▸ **Your task**
From the records below, print exactly the lines starting at the one containing "### Import the" and ending at the one containing "This section describes", ends included, and nothing else.

▸ **Data**
----------
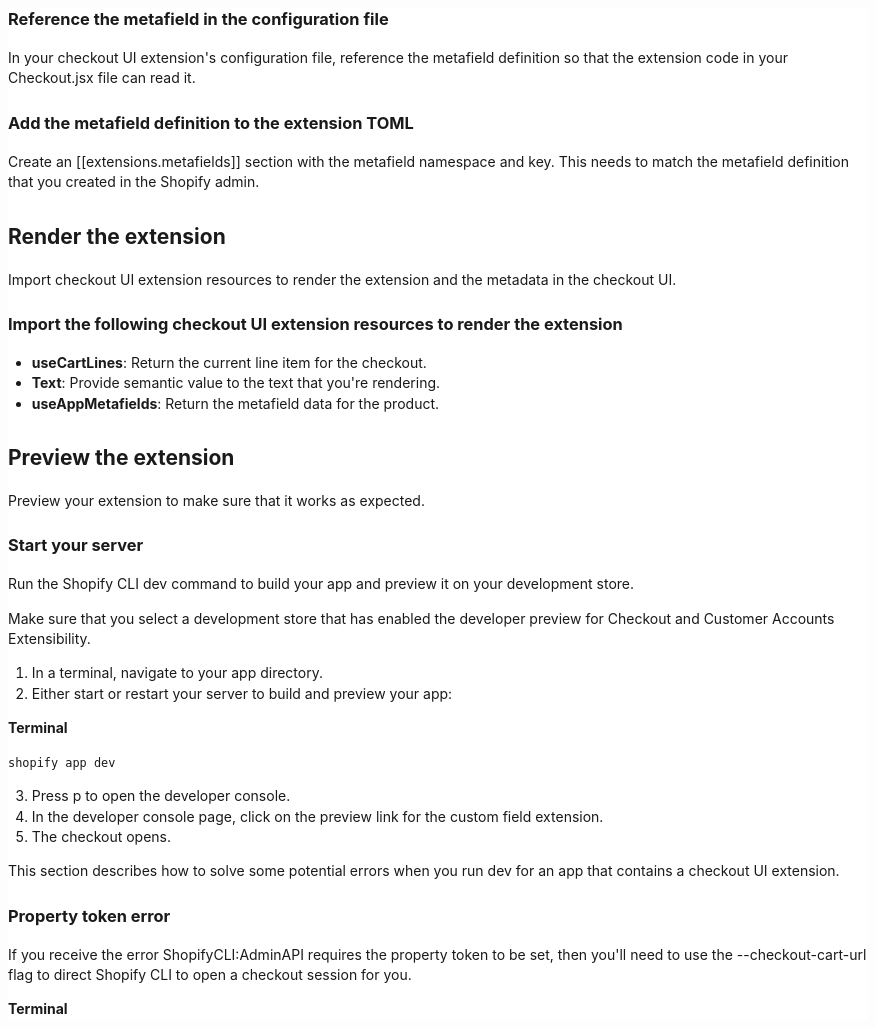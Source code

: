 ### Reference the metafield in the configuration file

In your checkout UI extension's configuration file, reference the metafield definition so that the extension code in your Checkout.jsx file can read it.

### Add the metafield definition to the extension TOML

Create an [[extensions.metafields]] section with the metafield namespace and key. This needs to match the metafield definition that you created in the Shopify admin.

## Render the extension

Import checkout UI extension resources to render the extension and the metadata in the checkout UI.

### Import the following checkout UI extension resources to render the extension

- **useCartLines**: Return the current line item for the checkout.
- **Text**: Provide semantic value to the text that you're rendering.
- **useAppMetafields**: Return the metafield data for the product.

## Preview the extension

Preview your extension to make sure that it works as expected.

### Start your server

Run the Shopify CLI dev command to build your app and preview it on your development store.

Make sure that you select a development store that has enabled the developer preview for Checkout and Customer Accounts Extensibility.

1. In a terminal, navigate to your app directory.
2. Either start or restart your server to build and preview your app:

**Terminal**

```bash
shopify app dev
```

3. Press p to open the developer console.
4. In the developer console page, click on the preview link for the custom field extension.
5. The checkout opens.

This section describes how to solve some potential errors when you run dev for an app that contains a checkout UI extension.

### Property token error

If you receive the error ShopifyCLI:AdminAPI requires the property token to be set, then you'll need to use the --checkout-cart-url flag to direct Shopify CLI to open a checkout session for you.

**Terminal**
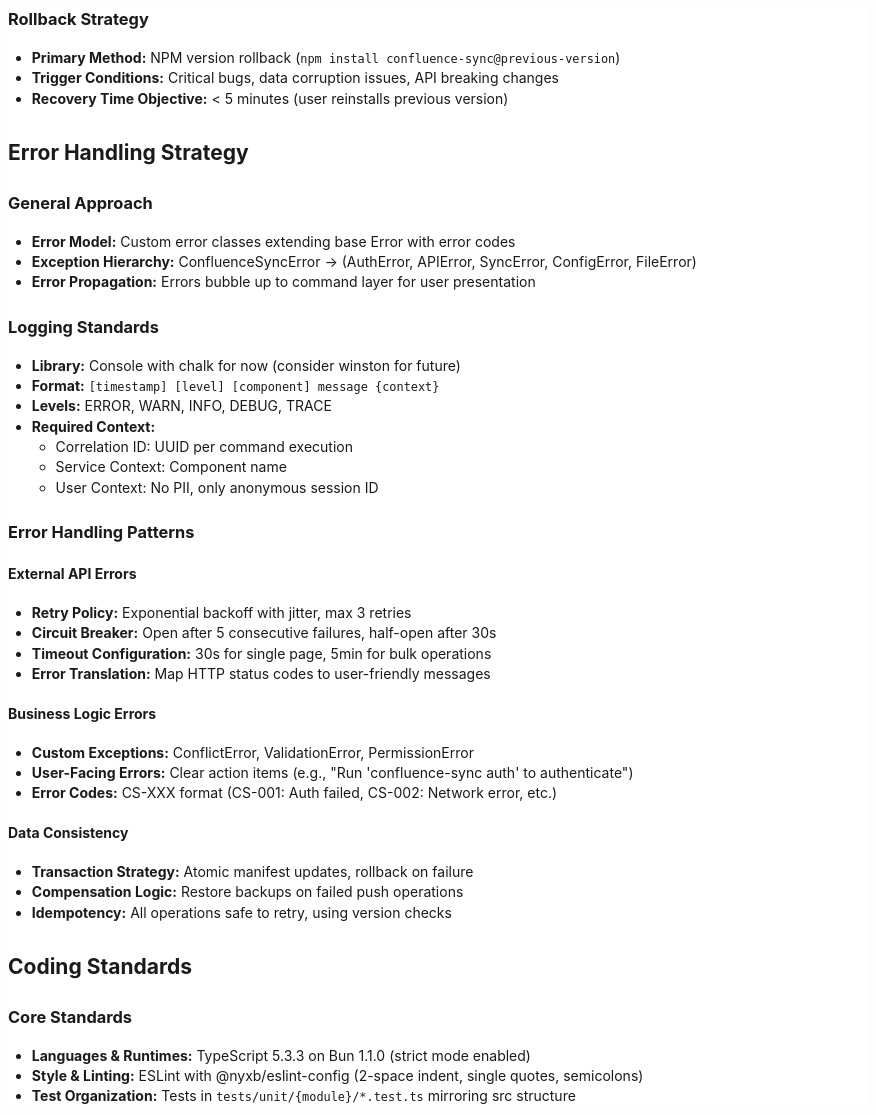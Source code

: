 ### Rollback Strategy

- **Primary Method:** NPM version rollback (`npm install confluence-sync@previous-version`)
- **Trigger Conditions:** Critical bugs, data corruption issues, API breaking changes
- **Recovery Time Objective:** < 5 minutes (user reinstalls previous version)

## Error Handling Strategy

### General Approach

- **Error Model:** Custom error classes extending base Error with error codes
- **Exception Hierarchy:** ConfluenceSyncError → (AuthError, APIError, SyncError, ConfigError, FileError)
- **Error Propagation:** Errors bubble up to command layer for user presentation

### Logging Standards

- **Library:** Console with chalk for now (consider winston for future)
- **Format:** `[timestamp] [level] [component] message {context}`
- **Levels:** ERROR, WARN, INFO, DEBUG, TRACE
- **Required Context:**
  - Correlation ID: UUID per command execution
  - Service Context: Component name
  - User Context: No PII, only anonymous session ID

### Error Handling Patterns

#### External API Errors

- **Retry Policy:** Exponential backoff with jitter, max 3 retries
- **Circuit Breaker:** Open after 5 consecutive failures, half-open after 30s
- **Timeout Configuration:** 30s for single page, 5min for bulk operations
- **Error Translation:** Map HTTP status codes to user-friendly messages

#### Business Logic Errors

- **Custom Exceptions:** ConflictError, ValidationError, PermissionError
- **User-Facing Errors:** Clear action items (e.g., "Run 'confluence-sync auth' to authenticate")
- **Error Codes:** CS-XXX format (CS-001: Auth failed, CS-002: Network error, etc.)

#### Data Consistency

- **Transaction Strategy:** Atomic manifest updates, rollback on failure
- **Compensation Logic:** Restore backups on failed push operations
- **Idempotency:** All operations safe to retry, using version checks

## Coding Standards

### Core Standards

- **Languages & Runtimes:** TypeScript 5.3.3 on Bun 1.1.0 (strict mode enabled)
- **Style & Linting:** ESLint with @nyxb/eslint-config (2-space indent, single quotes, semicolons)
- **Test Organization:** Tests in `tests/unit/{module}/*.test.ts` mirroring src structure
----------
▸ **Response for this exercise**
### Import the following checkout UI extension resources to render the extension

- **useCartLines**: Return the current line item for the checkout.
- **Text**: Provide semantic value to the text that you're rendering.
- **useAppMetafields**: Return the metafield data for the product.

## Preview the extension

Preview your extension to make sure that it works as expected.

### Start your server

Run the Shopify CLI dev command to build your app and preview it on your development store.

Make sure that you select a development store that has enabled the developer preview for Checkout and Customer Accounts Extensibility.

1. In a terminal, navigate to your app directory.
2. Either start or restart your server to build and preview your app:

**Terminal**

```bash
shopify app dev
```

3. Press p to open the developer console.
4. In the developer console page, click on the preview link for the custom field extension.
5. The checkout opens.

This section describes how to solve some potential errors when you run dev for an app that contains a checkout UI extension.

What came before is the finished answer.